First there is one's occupation, so the fundamentals of one's chosen occupation must be learned. But how and when does the student discover his or her career or occupation of choice? It is vital that the focus on the student's likes, interests, talents, affinities, begin early and often, that by the time a student reaches junior year he or she should know to a great degree and be encouraged to the same degree to pursue a career or occupation of interest. What is more important? Consider that within 10 years 70% of college graduates are not working in a field related to their degree, this may save a lot of wasted time, money, and effort. How many students go into a particular field based too much on a whim, what their parents, teachers, friends, society has told them to go into. Not that any education goes down the drain, but let's be more cost effective and career effective.
Next of concern are interrelationships-intimate and platonic-for they are a constant in life: family, peers, spouse, employer / employee, public. And it is amazing that there are absolutely no courses offered in this essential aspect of our daily lives. What of marriage and the total lack of understanding by most of its responsibilities and challenges? Certainly parents should be at the forefront of this education in relationships, but it is not something that is common knowledge-or at least knowledge based on efficient parent / child, child / parent, spouse / spouse relationships. Why this important aspect of our education is just winged by unknowing parents is beyond comprehension.

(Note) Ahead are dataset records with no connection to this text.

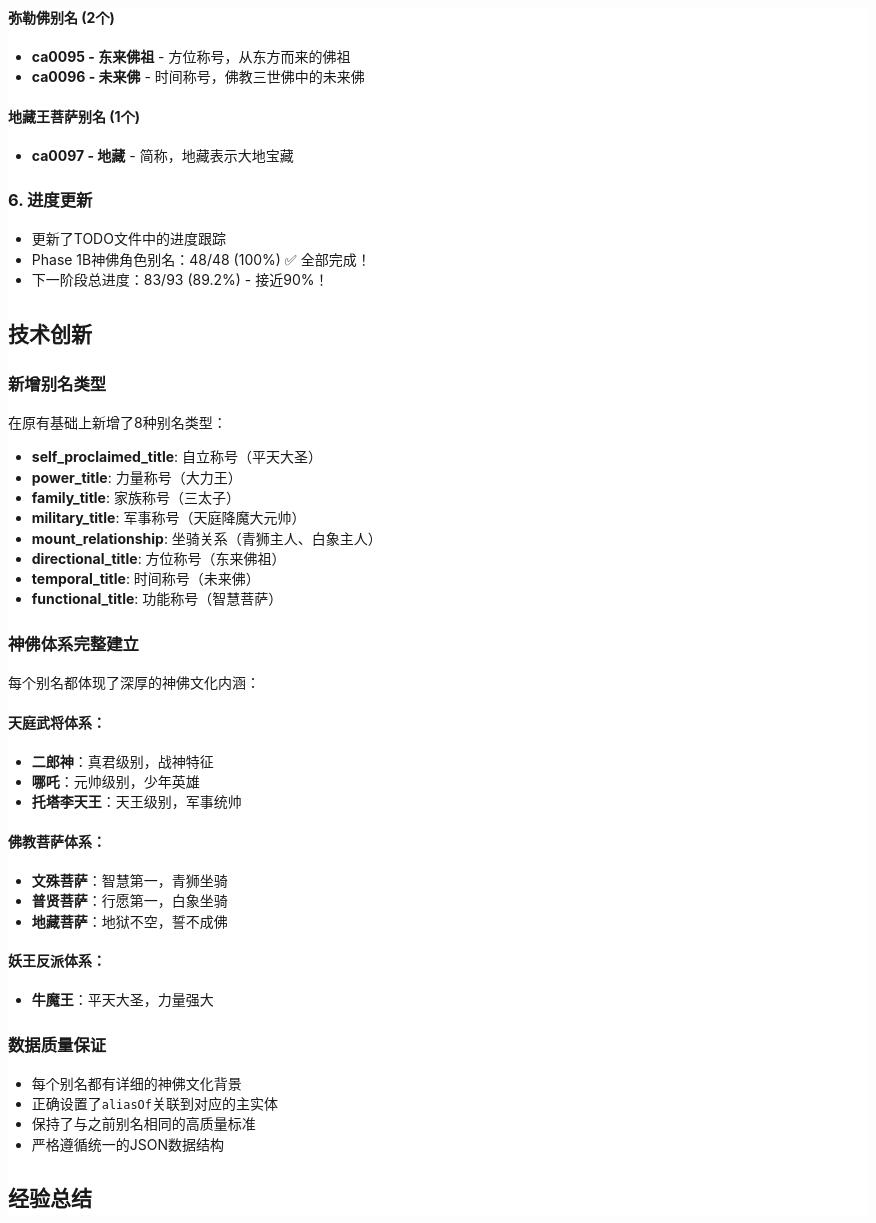 #### 弥勒佛别名 (2个)
- **ca0095 - 东来佛祖** - 方位称号，从东方而来的佛祖
- **ca0096 - 未来佛** - 时间称号，佛教三世佛中的未来佛

#### 地藏王菩萨别名 (1个)
- **ca0097 - 地藏** - 简称，地藏表示大地宝藏

### 6. 进度更新
- 更新了TODO文件中的进度跟踪
- Phase 1B神佛角色别名：48/48 (100%) ✅ 全部完成！
- 下一阶段总进度：83/93 (89.2%) - 接近90%！

## 技术创新

### 新增别名类型
在原有基础上新增了8种别名类型：
- **self_proclaimed_title**: 自立称号（平天大圣）
- **power_title**: 力量称号（大力王）
- **family_title**: 家族称号（三太子）
- **military_title**: 军事称号（天庭降魔大元帅）
- **mount_relationship**: 坐骑关系（青狮主人、白象主人）
- **directional_title**: 方位称号（东来佛祖）
- **temporal_title**: 时间称号（未来佛）
- **functional_title**: 功能称号（智慧菩萨）

### 神佛体系完整建立
每个别名都体现了深厚的神佛文化内涵：

#### 天庭武将体系：
- **二郎神**：真君级别，战神特征
- **哪吒**：元帅级别，少年英雄
- **托塔李天王**：天王级别，军事统帅

#### 佛教菩萨体系：
- **文殊菩萨**：智慧第一，青狮坐骑
- **普贤菩萨**：行愿第一，白象坐骑
- **地藏菩萨**：地狱不空，誓不成佛

#### 妖王反派体系：
- **牛魔王**：平天大圣，力量强大

### 数据质量保证
- 每个别名都有详细的神佛文化背景
- 正确设置了`aliasOf`关联到对应的主实体
- 保持了与之前别名相同的高质量标准
- 严格遵循统一的JSON数据结构

## 经验总结
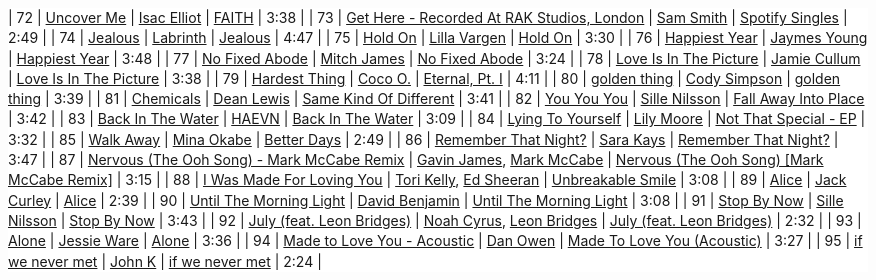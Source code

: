 | 72 | [Uncover Me](https://open.spotify.com/track/3sxW9jb9OzTy8RIVv22f7b) | [Isac Elliot](https://open.spotify.com/artist/3aD9K1zaLQ3G7yp9XV5E4D) | [FAITH](https://open.spotify.com/album/3iFLeRwYYgD7wq6hDVlw0v) | 3:38 |
| 73 | [Get Here \- Recorded At RAK Studios, London](https://open.spotify.com/track/0Bm7sXVrt43ZfCxxIAouQ4) | [Sam Smith](https://open.spotify.com/artist/2wY79sveU1sp5g7SokKOiI) | [Spotify Singles](https://open.spotify.com/album/5UpQeaGV6ERVi4YJNvyPZI) | 2:49 |
| 74 | [Jealous](https://open.spotify.com/track/4L2K7JKseFCBoHMZEAszW0) | [Labrinth](https://open.spotify.com/artist/2feDdbD5araYcm6JhFHHw7) | [Jealous](https://open.spotify.com/album/2JgVVnno2fzdmV1BqwdQBi) | 4:47 |
| 75 | [Hold On](https://open.spotify.com/track/6kSMUoQA3VSMWOk2ni0hfD) | [Lilla Vargen](https://open.spotify.com/artist/1bYTiIHnxEdBncCHYCfE4j) | [Hold On](https://open.spotify.com/album/6ReDl0QX2YZdK4aYh5yOOg) | 3:30 |
| 76 | [Happiest Year](https://open.spotify.com/track/5kcvBnt6DPX3AMEsCx1qDh) | [Jaymes Young](https://open.spotify.com/artist/6QrQ7OrISRYIfS5mtacaw2) | [Happiest Year](https://open.spotify.com/album/2LJiFAtg7CyHrkUGr4mwGl) | 3:48 |
| 77 | [No Fixed Abode](https://open.spotify.com/track/2kzWnWUUsn3o44PbOzFSjc) | [Mitch James](https://open.spotify.com/artist/65oocmSeB6z75kHwrZo1le) | [No Fixed Abode](https://open.spotify.com/album/75L4noRttyCn9pLojFp2IF) | 3:24 |
| 78 | [Love Is In The Picture](https://open.spotify.com/track/7MUSG8BL1SVMv4fyfMPRB3) | [Jamie Cullum](https://open.spotify.com/artist/3XxxEq6BREC57nCWXbQZ7o) | [Love Is In The Picture](https://open.spotify.com/album/2D8NA9YspchD0IdlnmNjkw) | 3:38 |
| 79 | [Hardest Thing](https://open.spotify.com/track/6uiZOA1aQzvuNzx4M2mqSl) | [Coco O.](https://open.spotify.com/artist/4cc6PmIfhsUCGJUU9QsxEy) | [Eternal, Pt\. I](https://open.spotify.com/album/6rRX4DYKPWgJgdo1uwDDQg) | 4:11 |
| 80 | [golden thing](https://open.spotify.com/track/5y2TuOFgwlpztHlqENHQOE) | [Cody Simpson](https://open.spotify.com/artist/79Xp2rRN7wdsaTJgttdX3K) | [golden thing](https://open.spotify.com/album/33MiMpGm7MU2UBggBqBIUz) | 3:39 |
| 81 | [Chemicals](https://open.spotify.com/track/77M6K5cvQvLW0yxsbbAZsI) | [Dean Lewis](https://open.spotify.com/artist/3QSQFmccmX81fWCUSPTS7y) | [Same Kind Of Different](https://open.spotify.com/album/75Hvy9ou42WBVTNNSWxzJG) | 3:41 |
| 82 | [You You You](https://open.spotify.com/track/4h7MSTsZsbdHrWHVNXczkW) | [Sille Nilsson](https://open.spotify.com/artist/3jLUQS2fcGFh7G9fbf8ScC) | [Fall Away Into Place](https://open.spotify.com/album/7jHdi1IgUCGYlwofvhuB7S) | 3:42 |
| 83 | [Back In The Water](https://open.spotify.com/track/2pu58Ze8wqgZDq1eQs3P8c) | [HAEVN](https://open.spotify.com/artist/65Tmt9uAPTYGl1ZhsOeEJ6) | [Back In The Water](https://open.spotify.com/album/4AFg8jti4zlGxS2RGAU4NV) | 3:09 |
| 84 | [Lying To Yourself](https://open.spotify.com/track/7jpLx7Y8GCLvXwSQZ6qhQf) | [Lily Moore](https://open.spotify.com/artist/1SQeTDXO492WB6aFvrntSS) | [Not That Special \- EP](https://open.spotify.com/album/2BaKMdx0fIY62NkZchjxKk) | 3:32 |
| 85 | [Walk Away](https://open.spotify.com/track/2y6hhuWPK4C6s21N0Y5r8r) | [Mina Okabe](https://open.spotify.com/artist/5BS8KSKJPeLeXfABQx0bXl) | [Better Days](https://open.spotify.com/album/5SrnJoj6SyYblCwkraKsha) | 2:49 |
| 86 | [Remember That Night?](https://open.spotify.com/track/1nYzjrdVQ8RpF93M0jPFW7) | [Sara Kays](https://open.spotify.com/artist/7Lk9V7E1u5gqSHmtcKlOqH) | [Remember That Night?](https://open.spotify.com/album/239r63fqY8PyWX9WcgwNzP) | 3:47 |
| 87 | [Nervous \(The Ooh Song\) \- Mark McCabe Remix](https://open.spotify.com/track/0L9lXMXddmoBbBUeF7A9An) | [Gavin James](https://open.spotify.com/artist/25tMQOrIU4LlUo6Sv8v5SE), [Mark McCabe](https://open.spotify.com/artist/7b7fZRv3EYhFgWYJR3yjXn) | [Nervous \(The Ooh Song\) \[Mark McCabe Remix\]](https://open.spotify.com/album/6jfuBG9u0Au2nWXGXTXmux) | 3:15 |
| 88 | [I Was Made For Loving You](https://open.spotify.com/track/4XbQLaWyFkXTwPK33kxWQJ) | [Tori Kelly](https://open.spotify.com/artist/1vSN1fsvrzpbttOYGsliDr), [Ed Sheeran](https://open.spotify.com/artist/6eUKZXaKkcviH0Ku9w2n3V) | [Unbreakable Smile](https://open.spotify.com/album/30QwSnTFUhCGee32ng1tvL) | 3:08 |
| 89 | [Alice](https://open.spotify.com/track/2lXNibPcBjxEqtMfV15Mv2) | [Jack Curley](https://open.spotify.com/artist/1Unwe9Xco0JDlTTwpDVrcK) | [Alice](https://open.spotify.com/album/1OdvrifjMehOnaJO6FgB5g) | 2:39 |
| 90 | [Until The Morning Light](https://open.spotify.com/track/1kbp6nfmdzdY9cEdEzuK4Q) | [David Benjamin](https://open.spotify.com/artist/5eTeHyszhixBkqm4L9xrjW) | [Until The Morning Light](https://open.spotify.com/album/4cVEjngO8IoVReFVgCd9DG) | 3:08 |
| 91 | [Stop By Now](https://open.spotify.com/track/0zcrA7R0RlrCO7Fot7jQlt) | [Sille Nilsson](https://open.spotify.com/artist/3jLUQS2fcGFh7G9fbf8ScC) | [Stop By Now](https://open.spotify.com/album/17UBVzMdVOaQzusxehB7eH) | 3:43 |
| 92 | [July \(feat\. Leon Bridges\)](https://open.spotify.com/track/3V0nnQhqvbE3JmiDdnzQFQ) | [Noah Cyrus](https://open.spotify.com/artist/55fhWPvDiMpLnE4ZzNXZyW), [Leon Bridges](https://open.spotify.com/artist/3qnGvpP8Yth1AqSBMqON5x) | [July \(feat\. Leon Bridges\)](https://open.spotify.com/album/3tRmxSQyoyXXwcVDcUFQic) | 2:32 |
| 93 | [Alone](https://open.spotify.com/track/6oH2hy85hq65VeOvKbV0sB) | [Jessie Ware](https://open.spotify.com/artist/5Mq7iqCWBzofK39FBqblNc) | [Alone](https://open.spotify.com/album/26y7ljRX6nTvzBfMnQuioB) | 3:36 |
| 94 | [Made to Love You \- Acoustic](https://open.spotify.com/track/1gu8PxITXZNsRSAp5nULMv) | [Dan Owen](https://open.spotify.com/artist/3wrdNgjTSLLQZ382sPyoA5) | [Made To Love You \(Acoustic\)](https://open.spotify.com/album/0aS4eYREvLGHYnf8Rj0U7J) | 3:27 |
| 95 | [if we never met](https://open.spotify.com/track/5HBDBBr5OV90lubqW8ctJF) | [John K](https://open.spotify.com/artist/73eAAfRkS2Vi4hx68oTJJE) | [if we never met](https://open.spotify.com/album/2KfDGvN1Q2CkL5yYWeSglg) | 2:24 |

Next are financial concerns, another subject that is neglected in our schools. And I'm not talking about classes that teach students how to balance their checkbook, but the concerns of cost of living and what type of job / career and investments will enable them to live comfortably. How to spend and to keep their spending under control. Credit and its epidemic concern. An understanding of finances is essential to any person, young and old. Understanding the miracle of compound interest is essential. Einstein called it "the greatest mathematical discovery of all time." If a child begins investing at a young age, she will want for little by the time she reaches her thirties. Yet how many are trained in the realities of or need for investments? or an understanding of the world economy and its effect on jobs and careers? the truth about the government and its effect on the same? on and on.
And what of a political education? In a democracy, where choice is paramount, what of a sustained need to educate students about the Constitution, politics, political offices, laws and their types, bills, bonds, propositions, and so on. Why should we rely on self-education here? or as is more often the case, no education. And certainly there are classes taught here, but they are often dry and lacking practical application. There is a dire need to teach an appreciation and understanding of those who sacrificed lives to produce a government that is far from perfect but has formed a country with great economic strength and opportunity.
Finally, what of the realities of failure and success? What of teaching students essential success skills? What of teaching students to be industrious, self-sacrificing, honest, cooperative, never mind the realities of ever present failure and the necessity of understanding its teaching them to overcome obstacles, to learn patience, honor, compassion, perseverance, on and on.
I go into these concerns and more in much greater depth in my upcoming book Education is a Waste of Time.
There is so much more that our school systems need to do in order to prepare our students, enable our students for greater success. These are the essentials that must be focused on and learned if our children are to be successful individually and in creating a better society. Yet if parents rely too much on our schools for the educating of our children then our children are certainly going to continue to be ill prepared, disappointed, and disillusioned by school, work, and society. God bless us to do what is right for future generations.